___ DATA SHOWN
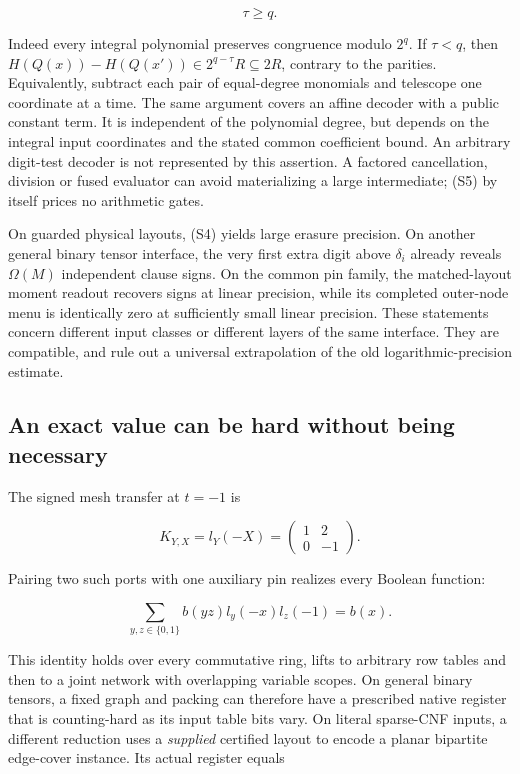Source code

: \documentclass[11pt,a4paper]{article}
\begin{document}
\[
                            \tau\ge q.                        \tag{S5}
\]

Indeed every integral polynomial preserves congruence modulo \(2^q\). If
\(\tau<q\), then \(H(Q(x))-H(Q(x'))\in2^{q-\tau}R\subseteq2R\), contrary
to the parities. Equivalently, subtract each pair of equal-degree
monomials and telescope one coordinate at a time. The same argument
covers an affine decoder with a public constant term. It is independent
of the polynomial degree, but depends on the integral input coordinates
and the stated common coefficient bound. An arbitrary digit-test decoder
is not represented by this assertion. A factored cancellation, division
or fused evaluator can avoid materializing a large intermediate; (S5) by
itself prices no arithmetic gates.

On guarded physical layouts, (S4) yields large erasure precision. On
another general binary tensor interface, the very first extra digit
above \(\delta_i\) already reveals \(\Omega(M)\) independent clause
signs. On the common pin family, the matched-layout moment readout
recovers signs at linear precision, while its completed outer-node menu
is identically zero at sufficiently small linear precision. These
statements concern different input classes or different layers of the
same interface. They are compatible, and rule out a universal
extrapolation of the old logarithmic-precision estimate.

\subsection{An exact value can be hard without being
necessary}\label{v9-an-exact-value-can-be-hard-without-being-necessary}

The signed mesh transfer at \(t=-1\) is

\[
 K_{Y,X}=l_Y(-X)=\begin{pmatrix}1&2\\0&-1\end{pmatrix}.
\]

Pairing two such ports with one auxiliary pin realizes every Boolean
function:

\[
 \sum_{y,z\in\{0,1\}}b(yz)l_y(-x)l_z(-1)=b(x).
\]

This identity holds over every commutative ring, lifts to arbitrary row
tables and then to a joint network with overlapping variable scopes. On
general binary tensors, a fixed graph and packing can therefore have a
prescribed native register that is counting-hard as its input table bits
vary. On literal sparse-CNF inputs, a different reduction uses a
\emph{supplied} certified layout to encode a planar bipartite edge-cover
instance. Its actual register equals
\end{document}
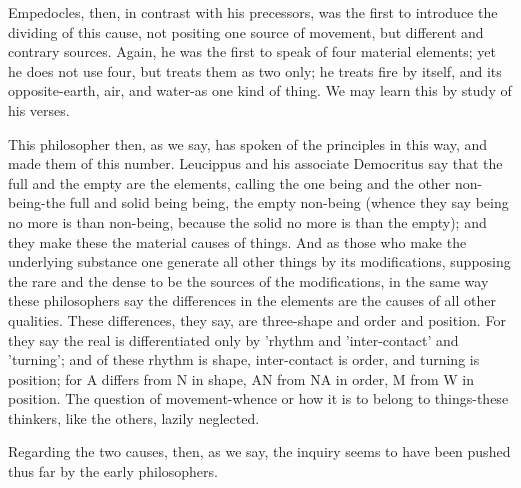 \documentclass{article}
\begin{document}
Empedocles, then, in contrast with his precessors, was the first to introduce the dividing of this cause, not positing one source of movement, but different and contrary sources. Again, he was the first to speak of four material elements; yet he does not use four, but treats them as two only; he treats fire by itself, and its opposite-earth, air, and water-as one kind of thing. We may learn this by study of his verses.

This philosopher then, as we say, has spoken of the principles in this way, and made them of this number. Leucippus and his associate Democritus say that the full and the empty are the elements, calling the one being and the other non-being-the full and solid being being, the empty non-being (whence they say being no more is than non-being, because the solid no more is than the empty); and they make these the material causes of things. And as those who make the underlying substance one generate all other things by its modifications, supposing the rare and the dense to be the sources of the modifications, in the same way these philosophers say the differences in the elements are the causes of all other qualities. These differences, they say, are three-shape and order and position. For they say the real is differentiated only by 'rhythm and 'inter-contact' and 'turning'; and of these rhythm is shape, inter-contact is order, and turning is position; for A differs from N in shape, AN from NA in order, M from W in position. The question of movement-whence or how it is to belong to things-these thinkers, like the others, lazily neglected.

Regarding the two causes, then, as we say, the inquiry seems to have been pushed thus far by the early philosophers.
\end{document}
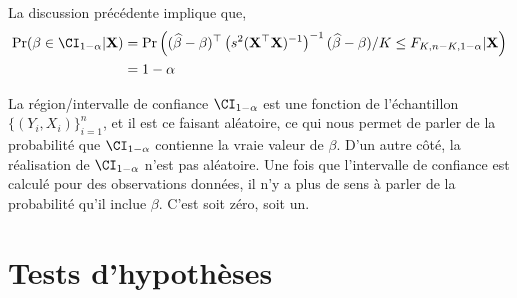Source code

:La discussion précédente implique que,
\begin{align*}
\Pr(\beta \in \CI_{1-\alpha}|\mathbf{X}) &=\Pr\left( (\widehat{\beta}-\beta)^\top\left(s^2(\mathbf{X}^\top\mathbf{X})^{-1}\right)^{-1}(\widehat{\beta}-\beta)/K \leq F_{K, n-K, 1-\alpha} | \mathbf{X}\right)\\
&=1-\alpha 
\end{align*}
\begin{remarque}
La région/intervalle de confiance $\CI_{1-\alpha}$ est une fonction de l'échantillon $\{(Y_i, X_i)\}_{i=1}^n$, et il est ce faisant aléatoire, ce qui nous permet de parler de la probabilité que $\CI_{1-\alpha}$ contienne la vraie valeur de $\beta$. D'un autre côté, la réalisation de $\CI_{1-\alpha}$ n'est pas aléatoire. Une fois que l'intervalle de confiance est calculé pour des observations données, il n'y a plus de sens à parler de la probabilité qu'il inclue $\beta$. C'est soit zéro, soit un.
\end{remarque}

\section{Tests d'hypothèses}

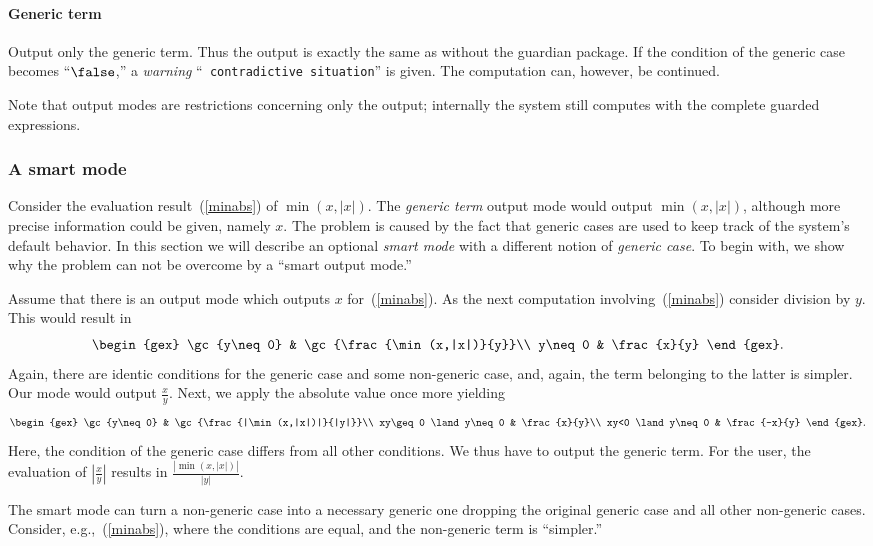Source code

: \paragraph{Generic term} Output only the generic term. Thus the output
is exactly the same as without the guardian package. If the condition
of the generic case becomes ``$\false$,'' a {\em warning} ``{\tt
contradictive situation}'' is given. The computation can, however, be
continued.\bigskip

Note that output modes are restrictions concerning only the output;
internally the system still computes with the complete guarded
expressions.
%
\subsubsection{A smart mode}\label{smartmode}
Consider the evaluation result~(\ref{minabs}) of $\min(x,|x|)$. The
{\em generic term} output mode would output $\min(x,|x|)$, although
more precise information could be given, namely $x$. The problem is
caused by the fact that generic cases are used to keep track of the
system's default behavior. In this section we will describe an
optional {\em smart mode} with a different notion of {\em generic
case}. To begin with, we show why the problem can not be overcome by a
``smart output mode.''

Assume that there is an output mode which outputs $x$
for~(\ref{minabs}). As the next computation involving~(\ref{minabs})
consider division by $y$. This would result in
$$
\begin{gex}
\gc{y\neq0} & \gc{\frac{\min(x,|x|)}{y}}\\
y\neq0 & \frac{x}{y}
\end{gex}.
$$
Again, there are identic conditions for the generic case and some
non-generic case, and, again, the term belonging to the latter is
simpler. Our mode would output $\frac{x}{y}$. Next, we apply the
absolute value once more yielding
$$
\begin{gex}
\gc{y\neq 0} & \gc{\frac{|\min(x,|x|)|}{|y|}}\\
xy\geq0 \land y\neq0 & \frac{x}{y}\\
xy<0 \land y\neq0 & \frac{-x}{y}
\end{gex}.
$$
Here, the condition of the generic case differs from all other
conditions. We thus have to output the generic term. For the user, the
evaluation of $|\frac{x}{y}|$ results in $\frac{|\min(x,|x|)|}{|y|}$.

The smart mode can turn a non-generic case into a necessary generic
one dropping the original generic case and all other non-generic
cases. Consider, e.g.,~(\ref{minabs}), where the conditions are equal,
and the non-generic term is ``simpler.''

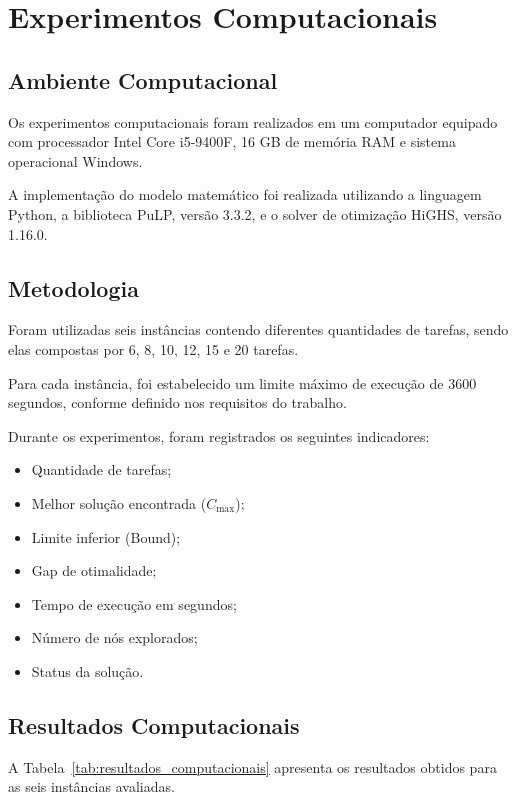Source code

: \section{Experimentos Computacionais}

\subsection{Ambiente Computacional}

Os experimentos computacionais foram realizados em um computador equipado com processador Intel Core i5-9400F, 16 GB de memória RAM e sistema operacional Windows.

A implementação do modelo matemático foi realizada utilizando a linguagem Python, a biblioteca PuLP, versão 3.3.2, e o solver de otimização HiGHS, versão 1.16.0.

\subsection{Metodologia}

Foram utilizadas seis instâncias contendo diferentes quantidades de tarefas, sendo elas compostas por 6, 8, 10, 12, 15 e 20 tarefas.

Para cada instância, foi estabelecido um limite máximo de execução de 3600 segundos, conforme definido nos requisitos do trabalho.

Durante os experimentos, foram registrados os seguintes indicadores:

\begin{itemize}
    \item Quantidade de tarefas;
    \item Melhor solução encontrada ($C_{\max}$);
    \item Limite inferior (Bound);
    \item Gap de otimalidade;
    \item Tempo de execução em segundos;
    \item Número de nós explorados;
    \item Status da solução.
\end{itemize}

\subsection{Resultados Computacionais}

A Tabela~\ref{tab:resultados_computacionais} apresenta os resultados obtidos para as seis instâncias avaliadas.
______
> **ASSIGNMENT**: Among the entries above, how many lines hold the word "linear"? Reply with only that number.

> **RESULT OF THE EXERCISE**: 2